My Own Personal Saint

While digging through a box of old (adoptive) family photos, I found a harvest gold photo wallet that belonged to my mother. In it were pictures of me ranging in age from one month to around 12 when I became less compliant, she more disappointed and all hell began to break loose. The last picture wasn't of me. It was a highly romantized illustration of a pretty little boy wearing a plumed hat, a short dark cape and huarache sandals. In one hand is a basket and in the other a staff with...what?...a water gourd? And then I remembered him. That boy. My friend from childhood. My grandmother had an alter to him in her tiny East Los Angeles home. His statue sat on top of a dark wood bureau surrounded by some material and when I visited her, she asked me to light a candle, kneel before him and say a prayer. This grandmother could not speak a word of English but I got the impression that the little boy would protect me. Or maybe that's what he was trying to tell me with his sweet face and kind eyes.

But why was his picture at the end of the photo wallet starring me? Who was he? I couldn't remember. Maybe I never knew his name. It's that way with some of us indifferent Catholics. We pray because we are ordered to, not knowing whether it's to a saint or some obscure version of the Virgin Mary. All I know is I liked this little boy and that I felt good afterward.

It took me two days to find out. I could have figured it out sooner if I'd noticed the microscopic script at the bottom of the illustration: El Santo Nino De Atocha. He is the child Jesus dressed as a small Spanish pilgrim boy with an impeccable reputation as a miracle worker...also widely known as....Patron of the Desamperados or, in English, the "abandoned."

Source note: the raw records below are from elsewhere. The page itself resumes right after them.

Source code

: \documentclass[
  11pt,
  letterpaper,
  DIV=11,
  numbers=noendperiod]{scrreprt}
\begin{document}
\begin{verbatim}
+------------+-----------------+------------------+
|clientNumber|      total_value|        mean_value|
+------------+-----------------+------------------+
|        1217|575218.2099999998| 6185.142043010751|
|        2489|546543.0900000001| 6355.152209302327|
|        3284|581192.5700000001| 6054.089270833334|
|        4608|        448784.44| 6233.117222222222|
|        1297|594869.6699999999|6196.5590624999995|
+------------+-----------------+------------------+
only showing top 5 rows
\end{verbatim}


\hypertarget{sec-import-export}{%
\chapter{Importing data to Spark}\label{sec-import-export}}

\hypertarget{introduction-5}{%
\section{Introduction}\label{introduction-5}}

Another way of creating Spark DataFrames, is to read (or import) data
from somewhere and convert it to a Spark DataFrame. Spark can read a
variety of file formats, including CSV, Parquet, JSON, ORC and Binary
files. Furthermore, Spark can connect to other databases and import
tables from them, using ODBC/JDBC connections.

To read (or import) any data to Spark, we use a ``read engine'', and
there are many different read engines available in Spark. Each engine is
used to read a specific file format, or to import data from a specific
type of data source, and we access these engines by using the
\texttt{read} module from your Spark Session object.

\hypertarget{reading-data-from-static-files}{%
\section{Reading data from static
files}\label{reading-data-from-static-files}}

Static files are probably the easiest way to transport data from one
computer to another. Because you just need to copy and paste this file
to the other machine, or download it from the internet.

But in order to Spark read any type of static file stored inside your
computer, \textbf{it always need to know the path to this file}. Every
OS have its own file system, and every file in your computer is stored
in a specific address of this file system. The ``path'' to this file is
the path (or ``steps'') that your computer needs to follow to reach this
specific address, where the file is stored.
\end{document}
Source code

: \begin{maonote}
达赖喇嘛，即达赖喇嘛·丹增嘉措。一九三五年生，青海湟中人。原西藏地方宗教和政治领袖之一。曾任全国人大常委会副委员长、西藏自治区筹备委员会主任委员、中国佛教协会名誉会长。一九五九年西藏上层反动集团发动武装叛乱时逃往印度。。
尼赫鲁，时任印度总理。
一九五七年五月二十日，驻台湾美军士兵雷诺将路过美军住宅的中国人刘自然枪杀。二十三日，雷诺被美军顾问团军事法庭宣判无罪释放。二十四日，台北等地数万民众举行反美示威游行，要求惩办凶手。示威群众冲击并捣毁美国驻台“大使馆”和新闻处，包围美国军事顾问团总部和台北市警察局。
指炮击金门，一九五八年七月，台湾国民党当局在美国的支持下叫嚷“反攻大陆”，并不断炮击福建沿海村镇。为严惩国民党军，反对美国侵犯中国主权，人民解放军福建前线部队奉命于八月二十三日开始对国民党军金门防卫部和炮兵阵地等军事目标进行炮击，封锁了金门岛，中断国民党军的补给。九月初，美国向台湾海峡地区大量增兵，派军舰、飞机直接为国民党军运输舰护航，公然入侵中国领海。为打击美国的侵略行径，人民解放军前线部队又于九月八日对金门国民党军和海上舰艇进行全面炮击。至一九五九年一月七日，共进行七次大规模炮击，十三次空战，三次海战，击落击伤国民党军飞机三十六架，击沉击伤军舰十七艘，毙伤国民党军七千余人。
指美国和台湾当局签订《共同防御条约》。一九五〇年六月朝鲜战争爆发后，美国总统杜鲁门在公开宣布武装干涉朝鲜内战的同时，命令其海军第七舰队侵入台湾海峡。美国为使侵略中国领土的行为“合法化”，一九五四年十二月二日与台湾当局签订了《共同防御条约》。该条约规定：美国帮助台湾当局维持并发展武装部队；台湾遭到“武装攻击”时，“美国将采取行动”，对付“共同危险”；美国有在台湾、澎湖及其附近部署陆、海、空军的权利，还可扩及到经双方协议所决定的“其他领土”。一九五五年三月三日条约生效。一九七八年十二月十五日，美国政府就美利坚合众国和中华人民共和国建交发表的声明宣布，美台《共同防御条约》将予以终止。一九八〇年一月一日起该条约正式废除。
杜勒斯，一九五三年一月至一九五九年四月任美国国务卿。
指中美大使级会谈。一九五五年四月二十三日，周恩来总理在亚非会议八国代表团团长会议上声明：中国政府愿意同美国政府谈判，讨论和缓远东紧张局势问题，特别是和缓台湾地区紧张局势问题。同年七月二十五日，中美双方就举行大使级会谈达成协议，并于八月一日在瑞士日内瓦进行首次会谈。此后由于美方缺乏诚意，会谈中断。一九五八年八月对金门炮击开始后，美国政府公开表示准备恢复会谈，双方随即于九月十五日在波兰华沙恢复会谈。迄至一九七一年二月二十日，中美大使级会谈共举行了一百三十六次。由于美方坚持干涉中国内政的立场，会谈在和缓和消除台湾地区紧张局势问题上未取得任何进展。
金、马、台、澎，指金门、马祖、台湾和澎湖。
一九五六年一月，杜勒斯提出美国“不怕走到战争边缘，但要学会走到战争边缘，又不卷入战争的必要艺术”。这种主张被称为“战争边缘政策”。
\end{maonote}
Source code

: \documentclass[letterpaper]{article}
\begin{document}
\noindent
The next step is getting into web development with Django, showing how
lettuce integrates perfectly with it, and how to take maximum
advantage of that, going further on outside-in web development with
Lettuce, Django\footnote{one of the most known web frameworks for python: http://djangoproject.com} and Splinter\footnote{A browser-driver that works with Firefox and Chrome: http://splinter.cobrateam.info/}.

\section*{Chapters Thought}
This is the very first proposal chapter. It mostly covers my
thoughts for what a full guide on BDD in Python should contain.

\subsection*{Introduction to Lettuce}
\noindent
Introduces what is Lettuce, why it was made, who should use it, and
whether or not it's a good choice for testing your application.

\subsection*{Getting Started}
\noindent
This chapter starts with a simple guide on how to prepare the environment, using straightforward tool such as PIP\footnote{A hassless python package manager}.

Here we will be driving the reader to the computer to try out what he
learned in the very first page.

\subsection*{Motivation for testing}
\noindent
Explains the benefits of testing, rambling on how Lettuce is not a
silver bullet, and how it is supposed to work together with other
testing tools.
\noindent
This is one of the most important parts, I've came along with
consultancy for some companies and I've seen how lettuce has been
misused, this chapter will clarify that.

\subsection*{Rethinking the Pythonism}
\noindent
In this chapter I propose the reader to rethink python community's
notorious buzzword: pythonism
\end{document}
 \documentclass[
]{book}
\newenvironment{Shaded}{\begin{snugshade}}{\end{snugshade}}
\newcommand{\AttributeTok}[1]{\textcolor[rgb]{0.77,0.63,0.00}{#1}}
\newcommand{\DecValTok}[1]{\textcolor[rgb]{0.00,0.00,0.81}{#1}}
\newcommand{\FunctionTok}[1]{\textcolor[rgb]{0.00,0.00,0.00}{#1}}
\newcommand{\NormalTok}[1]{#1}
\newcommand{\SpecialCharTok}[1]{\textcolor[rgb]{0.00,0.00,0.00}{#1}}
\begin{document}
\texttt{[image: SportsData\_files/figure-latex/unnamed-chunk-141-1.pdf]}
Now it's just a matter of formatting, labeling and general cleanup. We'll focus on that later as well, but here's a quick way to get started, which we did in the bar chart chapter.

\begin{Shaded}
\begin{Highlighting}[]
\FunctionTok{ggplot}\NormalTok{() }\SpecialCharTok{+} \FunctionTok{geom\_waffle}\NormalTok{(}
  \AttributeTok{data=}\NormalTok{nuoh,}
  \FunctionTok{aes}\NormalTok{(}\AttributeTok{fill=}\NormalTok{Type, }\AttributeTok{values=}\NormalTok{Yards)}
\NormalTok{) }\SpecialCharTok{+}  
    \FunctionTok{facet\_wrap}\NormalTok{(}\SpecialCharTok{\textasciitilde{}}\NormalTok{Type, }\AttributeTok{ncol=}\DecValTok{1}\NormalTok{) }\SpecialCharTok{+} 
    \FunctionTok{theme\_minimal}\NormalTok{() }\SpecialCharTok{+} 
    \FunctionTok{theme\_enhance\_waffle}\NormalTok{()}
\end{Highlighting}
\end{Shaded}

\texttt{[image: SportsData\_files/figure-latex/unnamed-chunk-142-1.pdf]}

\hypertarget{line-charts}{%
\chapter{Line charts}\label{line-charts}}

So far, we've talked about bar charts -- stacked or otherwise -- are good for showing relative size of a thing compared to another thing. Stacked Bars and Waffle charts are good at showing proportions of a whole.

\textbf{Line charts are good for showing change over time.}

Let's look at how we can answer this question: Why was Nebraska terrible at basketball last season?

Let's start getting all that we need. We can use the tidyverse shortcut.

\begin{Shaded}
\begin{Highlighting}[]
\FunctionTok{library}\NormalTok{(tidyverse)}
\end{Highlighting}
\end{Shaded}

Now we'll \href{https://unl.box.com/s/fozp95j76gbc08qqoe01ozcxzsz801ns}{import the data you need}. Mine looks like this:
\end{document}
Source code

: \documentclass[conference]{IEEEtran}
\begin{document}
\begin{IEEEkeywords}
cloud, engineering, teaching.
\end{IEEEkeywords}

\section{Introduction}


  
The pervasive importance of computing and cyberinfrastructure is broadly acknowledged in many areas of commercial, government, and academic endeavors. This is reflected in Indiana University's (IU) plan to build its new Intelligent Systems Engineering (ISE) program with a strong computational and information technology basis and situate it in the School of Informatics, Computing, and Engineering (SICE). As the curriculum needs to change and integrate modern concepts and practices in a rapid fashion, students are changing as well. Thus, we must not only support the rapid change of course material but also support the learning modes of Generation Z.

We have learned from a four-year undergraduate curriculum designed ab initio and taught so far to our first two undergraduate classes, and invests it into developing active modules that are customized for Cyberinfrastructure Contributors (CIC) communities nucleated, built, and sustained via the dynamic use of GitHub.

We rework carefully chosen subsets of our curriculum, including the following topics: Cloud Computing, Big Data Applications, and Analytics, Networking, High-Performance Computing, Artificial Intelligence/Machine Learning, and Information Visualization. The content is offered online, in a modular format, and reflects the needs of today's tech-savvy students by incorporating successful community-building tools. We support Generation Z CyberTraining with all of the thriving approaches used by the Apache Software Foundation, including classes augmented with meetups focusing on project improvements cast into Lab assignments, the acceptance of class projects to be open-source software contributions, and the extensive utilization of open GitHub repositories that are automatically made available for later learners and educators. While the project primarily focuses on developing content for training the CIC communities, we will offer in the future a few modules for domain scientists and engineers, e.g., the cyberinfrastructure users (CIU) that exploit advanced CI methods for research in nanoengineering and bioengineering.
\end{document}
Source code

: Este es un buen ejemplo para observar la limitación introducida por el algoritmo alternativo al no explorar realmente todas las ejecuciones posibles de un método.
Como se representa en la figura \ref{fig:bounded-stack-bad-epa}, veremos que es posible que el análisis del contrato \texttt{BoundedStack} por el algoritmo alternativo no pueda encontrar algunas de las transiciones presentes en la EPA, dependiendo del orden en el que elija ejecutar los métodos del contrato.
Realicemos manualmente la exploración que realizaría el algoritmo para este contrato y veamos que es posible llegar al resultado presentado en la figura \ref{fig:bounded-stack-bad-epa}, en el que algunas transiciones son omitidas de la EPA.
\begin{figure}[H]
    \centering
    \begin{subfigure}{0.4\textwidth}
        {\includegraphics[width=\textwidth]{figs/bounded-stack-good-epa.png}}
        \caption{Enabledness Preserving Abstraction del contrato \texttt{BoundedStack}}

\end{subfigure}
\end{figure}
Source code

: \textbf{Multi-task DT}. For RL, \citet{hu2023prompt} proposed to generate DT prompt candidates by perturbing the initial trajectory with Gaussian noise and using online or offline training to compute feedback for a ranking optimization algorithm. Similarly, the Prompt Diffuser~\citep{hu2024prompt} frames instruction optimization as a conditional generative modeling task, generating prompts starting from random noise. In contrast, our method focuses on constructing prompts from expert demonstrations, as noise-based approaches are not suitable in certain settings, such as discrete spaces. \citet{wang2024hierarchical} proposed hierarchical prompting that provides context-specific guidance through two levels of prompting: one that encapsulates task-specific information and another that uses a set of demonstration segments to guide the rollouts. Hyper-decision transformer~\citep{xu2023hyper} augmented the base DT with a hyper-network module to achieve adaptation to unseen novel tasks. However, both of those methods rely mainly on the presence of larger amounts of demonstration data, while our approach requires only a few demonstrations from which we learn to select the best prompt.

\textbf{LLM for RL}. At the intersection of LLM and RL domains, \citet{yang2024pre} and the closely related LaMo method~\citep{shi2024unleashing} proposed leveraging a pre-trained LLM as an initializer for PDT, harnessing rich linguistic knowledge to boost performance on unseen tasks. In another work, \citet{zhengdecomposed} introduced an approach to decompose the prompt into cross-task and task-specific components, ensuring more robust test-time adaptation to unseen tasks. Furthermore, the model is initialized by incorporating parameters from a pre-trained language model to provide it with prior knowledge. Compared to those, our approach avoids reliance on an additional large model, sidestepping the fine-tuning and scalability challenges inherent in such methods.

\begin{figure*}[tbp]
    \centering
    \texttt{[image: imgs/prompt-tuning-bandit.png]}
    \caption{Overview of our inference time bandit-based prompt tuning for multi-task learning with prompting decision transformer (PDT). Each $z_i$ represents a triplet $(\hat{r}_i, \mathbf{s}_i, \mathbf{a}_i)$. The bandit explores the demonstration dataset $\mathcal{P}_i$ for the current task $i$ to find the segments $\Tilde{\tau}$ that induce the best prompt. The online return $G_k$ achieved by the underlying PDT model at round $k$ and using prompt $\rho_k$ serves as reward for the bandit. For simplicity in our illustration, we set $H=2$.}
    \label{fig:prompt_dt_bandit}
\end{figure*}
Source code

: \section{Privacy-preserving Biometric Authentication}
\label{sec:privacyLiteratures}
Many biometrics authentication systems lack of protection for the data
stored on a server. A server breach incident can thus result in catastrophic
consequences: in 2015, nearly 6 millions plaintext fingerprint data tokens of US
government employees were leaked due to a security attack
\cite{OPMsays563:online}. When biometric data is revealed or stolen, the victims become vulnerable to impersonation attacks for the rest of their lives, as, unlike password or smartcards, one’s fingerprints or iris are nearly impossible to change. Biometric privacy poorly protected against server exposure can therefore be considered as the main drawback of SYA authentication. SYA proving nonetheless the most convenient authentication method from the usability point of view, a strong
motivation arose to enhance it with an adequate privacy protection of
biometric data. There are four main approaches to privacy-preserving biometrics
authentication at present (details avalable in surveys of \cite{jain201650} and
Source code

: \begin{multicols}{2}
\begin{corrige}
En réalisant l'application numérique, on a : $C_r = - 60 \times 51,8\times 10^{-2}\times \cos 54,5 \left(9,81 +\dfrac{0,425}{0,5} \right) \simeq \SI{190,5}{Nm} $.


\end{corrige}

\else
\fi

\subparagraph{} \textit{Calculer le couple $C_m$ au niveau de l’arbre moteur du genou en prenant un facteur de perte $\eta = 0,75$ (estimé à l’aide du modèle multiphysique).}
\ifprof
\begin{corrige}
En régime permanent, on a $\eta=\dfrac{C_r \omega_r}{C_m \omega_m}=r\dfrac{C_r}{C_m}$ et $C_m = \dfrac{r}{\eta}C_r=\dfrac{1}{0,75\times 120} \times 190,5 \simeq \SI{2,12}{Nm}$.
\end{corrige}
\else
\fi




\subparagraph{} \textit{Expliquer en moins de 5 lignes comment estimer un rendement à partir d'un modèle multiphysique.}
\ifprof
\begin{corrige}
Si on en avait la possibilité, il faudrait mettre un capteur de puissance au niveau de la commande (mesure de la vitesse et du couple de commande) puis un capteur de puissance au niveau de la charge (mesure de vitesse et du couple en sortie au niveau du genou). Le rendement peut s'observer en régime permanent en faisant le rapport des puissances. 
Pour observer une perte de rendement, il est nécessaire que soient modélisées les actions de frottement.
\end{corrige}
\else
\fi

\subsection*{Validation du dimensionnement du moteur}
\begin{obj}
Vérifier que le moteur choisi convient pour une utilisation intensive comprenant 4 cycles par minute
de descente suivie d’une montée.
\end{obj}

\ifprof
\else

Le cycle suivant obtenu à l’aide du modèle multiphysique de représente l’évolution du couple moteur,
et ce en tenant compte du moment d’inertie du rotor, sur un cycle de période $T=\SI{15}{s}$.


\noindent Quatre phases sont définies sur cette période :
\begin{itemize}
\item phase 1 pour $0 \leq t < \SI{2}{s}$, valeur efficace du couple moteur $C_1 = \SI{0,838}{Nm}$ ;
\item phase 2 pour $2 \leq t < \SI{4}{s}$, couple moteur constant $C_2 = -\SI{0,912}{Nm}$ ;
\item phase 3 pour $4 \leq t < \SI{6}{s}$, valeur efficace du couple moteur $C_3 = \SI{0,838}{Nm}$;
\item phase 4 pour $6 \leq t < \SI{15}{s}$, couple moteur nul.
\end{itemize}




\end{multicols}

Coincidence? That an adopted child...one probably perceived by her adoptive mother and grandmother as abandoned and not relinquished by her birthmother...had her very own personal saint? I really don't think so. And even though I've lapsed in the most major and fundamental way a Catholic can lapse, I feel a real honest fondness and connection to El Santo Nino de Atocha. In fact, he now gazes at me from the cover of my notebook...right next to the Virgin de Guadelupe. Maybe he will guide me to better writing. He is, after all, a miracle worker. And some days, being adopted is filled with a sense of isolation that only the abandoned can feel.